I first create a small hand gesture sketch which I refine into a line drawing. I enlarge the line drawing and then transfer it to either paper or canvas. I then paint the enlarged hands using non-toxic acrylic paint. I then wire the paper or canvas hands using wooden dowels and fishing line. The hands are made to be very easily deployed as initially I designed the system to hang the installation in the morning and fold in the evening. The spaces I targeted in previous projects were scaffoldings in front of unoccupied store fronts in New York City, as well as natural and artificial formations in Central Park.
When hung loosely, the hands travel in a series of gestures, follow a think line and coalesce into three-dimensional structures. My own hands serve as the models and main building element of my work because they are always present and available, constantly traversing and dominating my personal space.
Installation I created at the end of October, I also call it the Manhattan scaffolding and empty storefronts improvement project.
Giant Hands in West Harlem. Site-specific installation on Broadway in West Harlem.
Hands Dry Waterfall in Central Park, site-specific installation, 2018
The first of three site-specific installations in Central Park, created spontaneously over the course of one day.
A part of the Giant Hands in Manhattan series of installations.
Hands over the Waterfall in Central Park, site-specific installation, 2018
The third of three site-specific installations in Central Park, created spontaneously over the course of one day.
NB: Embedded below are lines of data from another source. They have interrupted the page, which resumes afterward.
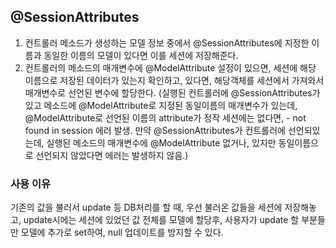 ## @SessionAttributes
1. 컨트롤러 메소드가 생성하는 모델 정보 중에서 @SessionAttributes에 지정한 이름과 동일한 이름의 모델이 있다면 이를 세션에 저장해준다.  
2. 컨트롤러의 메소드의 매개변수에 @ModelAttribute 설정이 있으면, 세션에 해당 이름으로 저장된 데이터가 있는지 확인하고, 있다면, 해당객체를 세션에서 가져와서 매개변수로 선언된 변수에 할당한다.
(실행된 컨트롤러에 @SessionAttributes가 있고 메소드에 @ModelAttribute로 지정된 동일이름의 매개변수가 있는데, @ModelAttribute로 선언된 이름의 attribute가 정작 세션에는 없다면, - not found in session 에러 발생. 만약 @SessionAttributes가 컨트롤러에 선언되있는데, 실행된 메소드의 매개변수에 @ModelAttribute 없거나, 있지만 동일이름으로 선언되지 않았다면 에러는 발생하지 않음.)

### 사용 이유
기존의 값을 불러서 update 등 DB처리를 할 때, 우선 불러온 값들을 세션에 저장해놓고, update시에는 세션에 있었던 값 전체를 모델에 할당후, 사용자가 update 할 부분들만 모델에 추가로 set하여, null 업데이트를 방지할 수 있다.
The second in the series of Giant Hands in Manhattan installations
Month-long, site-specific installation in Beacon, NY, created illegally inside Dennings Point Ruins. Due to the fact that it was created in a State Park - I had to setup from scratch every morning and fold everything every evening, leaving no trace. Hence its ephemeral, and inherently mobile and shifting nature. I apologize to the state of New York for not applying for the permit they would have never given me anyway. That's why I didn't ask. ..................
While hiking in the area I found the most beautiful space - abandoned brick factory which has been taken over by nature.
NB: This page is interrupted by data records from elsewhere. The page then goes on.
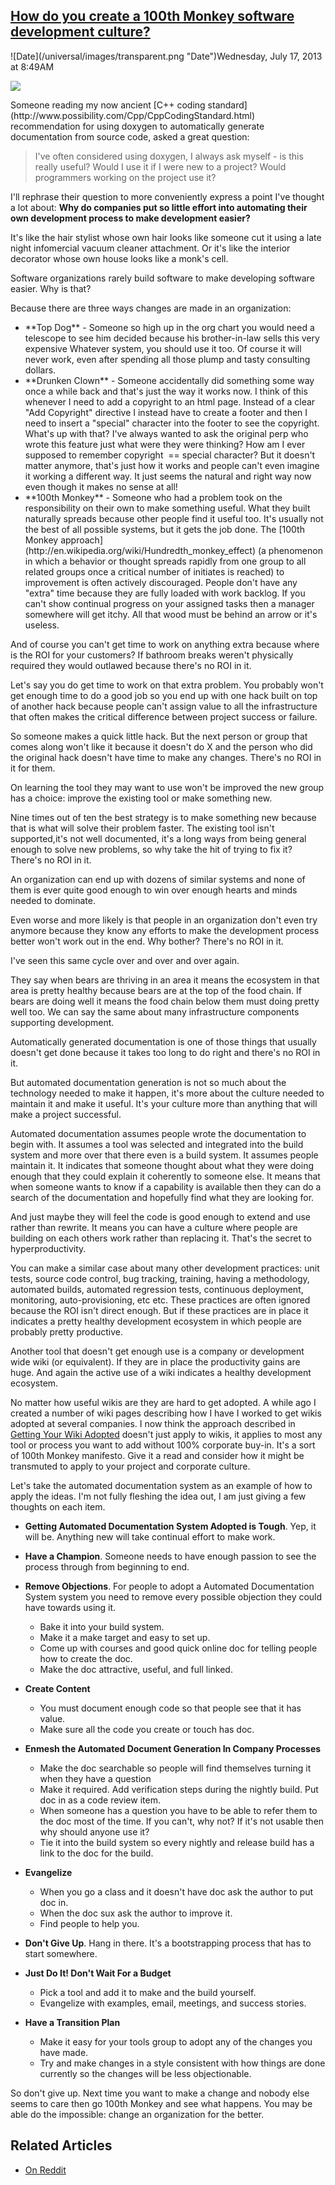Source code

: ## [How do you create a 100th Monkey software development culture?](/blog/2013/7/17/how-do-you-create-a-100th-monkey-software-development-cultur.html)

<div class="journal-entry-tag journal-entry-tag-post-title"><span class="posted-on">![Date](/universal/images/transparent.png "Date")Wednesday, July 17, 2013 at 8:49AM</span></div>

<div class="body">

![](http://farm8.staticflickr.com/7423/9303214200_17f4406e9d_m.jpg)

<div id="_mcePaste">Someone reading my now ancient [C++ coding standard](http://www.possibility.com/Cpp/CppCodingStandard.html) recommendation for using doxygen to automatically generate documentation from source code, asked a great question:</div>

> I've often considered using doxygen, I always ask myself - is this really useful? Would I use it if I were new to a project? Would programmers working on the project use it?

I'll rephrase their question to more conveniently express a point I've thought a lot about: **Why do companies put so little effort into automating their own development process to make development easier?**

It's like the hair stylist whose own hair looks like someone cut it using a late night infomercial vacuum cleaner attachment. Or it's like the interior decorator whose own house looks like a monk's cell.

Software organizations rarely build software to make developing software easier. Why is that?

<div>Because there are three ways changes are made in an organization:</div>

*   <div id="_mcePaste">**Top Dog** - Someone so high up in the org chart you would need a telescope to see him decided because his brother-in-law sells this very expensive Whatever system, you should use it too. Of course it will never work, even after spending all those plump and tasty consulting dollars.</div>

*   <div id="_mcePaste">**Drunken Clown** - Someone accidentally did something some way once a while back and that's just the way it works now. I think of this whenever I need to add a copyright to an html page. Instead of a clear "Add Copyright" directive I instead have to create a footer and then I need to insert a "special" character into the footer to see the copyright. What's up with that? I've always wanted to ask the original perp who wrote this feature just what were they were thinking? How am I ever supposed to remember copyright  == special character? But it doesn't matter anymore, that's just how it works and people can't even imagine it working a different way. It just seems the natural and right way now even though it makes no sense at all!</div>

*   <div id="_mcePaste">**100th Monkey** - Someone who had a problem took on the responsibility on their own to make something useful. What they built naturally spreads because other people find it useful too. It's usually not the best of all possible systems, but it gets the job done. The [100th Monkey approach](http://en.wikipedia.org/wiki/Hundredth_monkey_effect) (a phenomenon in which a behavior or thought spreads rapidly from one group to all related groups once a critical number of initiates is reached) to improvement is often actively discouraged. People don't have any "extra" time because they are fully loaded with work backlog. If you can't show continual progress on your assigned tasks then a manager somewhere will get itchy. All that wood must be behind an arrow or it's useless.</div>

And of course you can't get time to work on anything extra because where is the ROI for your customers? If bathroom breaks weren't physically required they would outlawed because there's no ROI in it.

Let's say you do get time to work on that extra problem. You probably won't get enough time to do a good job so you end up with one hack built on top of another hack because people can't assign value to all the infrastructure that often makes the critical difference between project success or failure. 

So someone makes a quick little hack. But the next person or group that comes along won't like it because it doesn't do X and the person who did the original hack doesn't have time to make any changes. There's no ROI in it for them. 

On learning the tool they may want to use won't be improved the new group has a choice: improve the existing tool or make something new. 

Nine times out of ten the best strategy is to make something new because that is what will solve their problem faster. The existing tool isn't supported,it's not well documented, it's a long ways from being general enough to solve new problems, so why take the hit of trying to fix it? There's no ROI in it.

An organization can end up with dozens of similar systems and none of them is ever quite good enough to win over enough hearts and minds needed to dominate. 

Even worse and more likely is that people in an organization don't even try anymore because they know any efforts to make the development process better won't work out in the end. Why bother? There's no ROI in it.

I've seen this same cycle over and over and over again. 

They say when bears are thriving in an area it means the ecosystem in that area is pretty healthy because bears are at the top of the food chain. If bears are doing well it means the food chain below them must doing pretty well too. We can say the same about many infrastructure components supporting development.

Automatically generated documentation is one of those things that usually doesn't get done because it takes too long to do right and there's no ROI in it. 

But automated documentation generation is not so much about the technology needed to make it happen, it's more about the culture needed to maintain it and make it useful. It's your culture more than anything that will make a project successful. 

Automated documentation assumes people wrote the documentation to begin with. It assumes a tool was selected and integrated into the build system and more over that there even is a build system. It assumes people maintain it. It indicates that someone thought about what they were doing enough that they could explain it coherently to someone else. It means that when someone wants to know if a capability is available then they can do a search of the documentation and hopefully find what they are looking for.

And just maybe they will feel the code is good enough to extend and use rather than rewrite. It means you can have a culture where people are building on each others work rather than replacing it. That's the secret to hyperproductivity.

You can make a similar case about many other development practices: unit tests, source code control, bug tracking, training, having a methodology, automated builds, automated regression tests, continuous deployment, monitoring, auto-provisioning, etc etc. These practices are often ignored because the ROI isn't direct enough. But if these practices are in place it indicates a pretty healthy development ecosystem in which people are probably pretty productive.

Another tool that doesn't get enough use is a company or development wide wiki (or equivalent). If they are in place the productivity gains are huge. And again the active use of a wiki indicates a healthy development ecosystem.

No matter how useful wikis are they are hard to get adopted. A while ago I created a number of wiki pages describing how I have I worked to get wikis adopted at several companies. I now think the approach described in [Getting Your Wiki Adopted](http://www.possibility.com/wiki/index.php?title=GettingYourWikiAdopted) doesn't just apply to wikis, it applies to most any tool or process you want to add without 100% corporate buy-in. It's a sort of 100th Monkey manifesto. Give it a read and consider how it might be transmuted to apply to your project and corporate culture.

Let's take the automated documentation system as an example of how to apply the ideas. I'm not fully fleshing the idea out, I am just giving a few thoughts on each item.

*   **Getting Automated Documentation System Adopted is Tough**. Yep, it will be. Anything new will take continual effort to make work. 
*   **Have a Champion**. Someone needs to have enough passion to see the process through from beginning to end.
*   **Remove Objections**. For people to adopt a Automated Documentation System system you need to remove every possible objection they could have towards using it.  

    *   Bake it into your build system.
    *   Make it a make target and easy to set up.
    *   Come up with courses and good quick online doc for telling people how to create the doc.
    *   Make the doc attractive, useful, and full linked.
*   **Create Content**
    *   You must document enough code so that people see that it has value.
    *   Make sure all the code you create or touch has doc.
*   **Enmesh the Automated Document Generation In Company Processes**
    *   Make the doc searchable so people will find themselves turning it when they have a question
    *   Make it required. Add verification steps during the nightly build. Put doc in as a code review item.
    *   When someone has a question you have to be able to refer them to the doc most of the time. If you can't, why not? If it's not usable then why should anyone use it?
    *   Tie it into the build system so every nightly and release build has a link to the doc for the build. 
*   **Evangelize**
    *   When you go a class and it doesn't have doc ask the author to put doc in.
    *   When the doc sux ask the author to improve it.
    *   Find people to help you.
*   **Don't Give Up**. Hang in there. It's a bootstrapping process that has to start somewhere.
*   **Just Do It! Don't Wait For a Budget**
    *   Pick a tool and add it to make and the build yourself.
    *   Evangelize with examples, email, meetings, and success stories.
*   **Have a Transition Plan**
    *   Make it easy for your tools group to adopt any of the changes you have made.
    *   Try and make changes in a style consistent with how things are done currently so the changes will be less objectionable.

So don't give up. Next time you want to make a change and nobody else seems to care then go 100th Monkey and see what happens. You may be able do the impossible: change an organization for the better.

## Related Articles

*   [On Reddit](http://www.reddit.com/r/programming/comments/1ii27u/how_do_you_create_a_100th_monkey_software/)

</div>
While passing by I only saw a brick wall, partially collapsed and had no idea the area just around the corner held this amazing environment.
I walked by, the place called me and I answered. It's my magical forest sans the mushrooms. I was in love and spent much time here.
They call the place Dennings Point ruins, I found them much improved though, and much more beautiful. imagine the sheer mundanity of a brick factory building with all the brick making stuff in it. Now it has been beautifully rearranged by nature and you have the most lively soundscape too.
It was made so much more beautiful. …
Art is about a punch to the stomach. I figured what the difference is between art and art, art gives you a punch so when the art is absent and the artist is absent you still hold the image in your head. You say ah!
If there’s no ah it is just making stuff, or being creative which is of course absolutely valid too it just isn’t all that interesting.
I loved being in this place, in the company of bushes, crickets, birds, wind, greenery, ruins, graffiti, and random humans.
To create a brand new visual experience, and fleeting.
I loved the sounds of the space as well, it's like nature was pushing its way into the building but couldn't take over and get all in.
Plus I had the local bullies come in and complain about the yuppies coming to their town, and to be honest I was scared but not terrified but my friend freaked out so i had to start folding. I will make sure to come alone next time because I do not care to "burn with my art" - this was the only time I have been threatened to be burned with something I created so I feel it was quite special.
And then the cops showed up, they were really nice.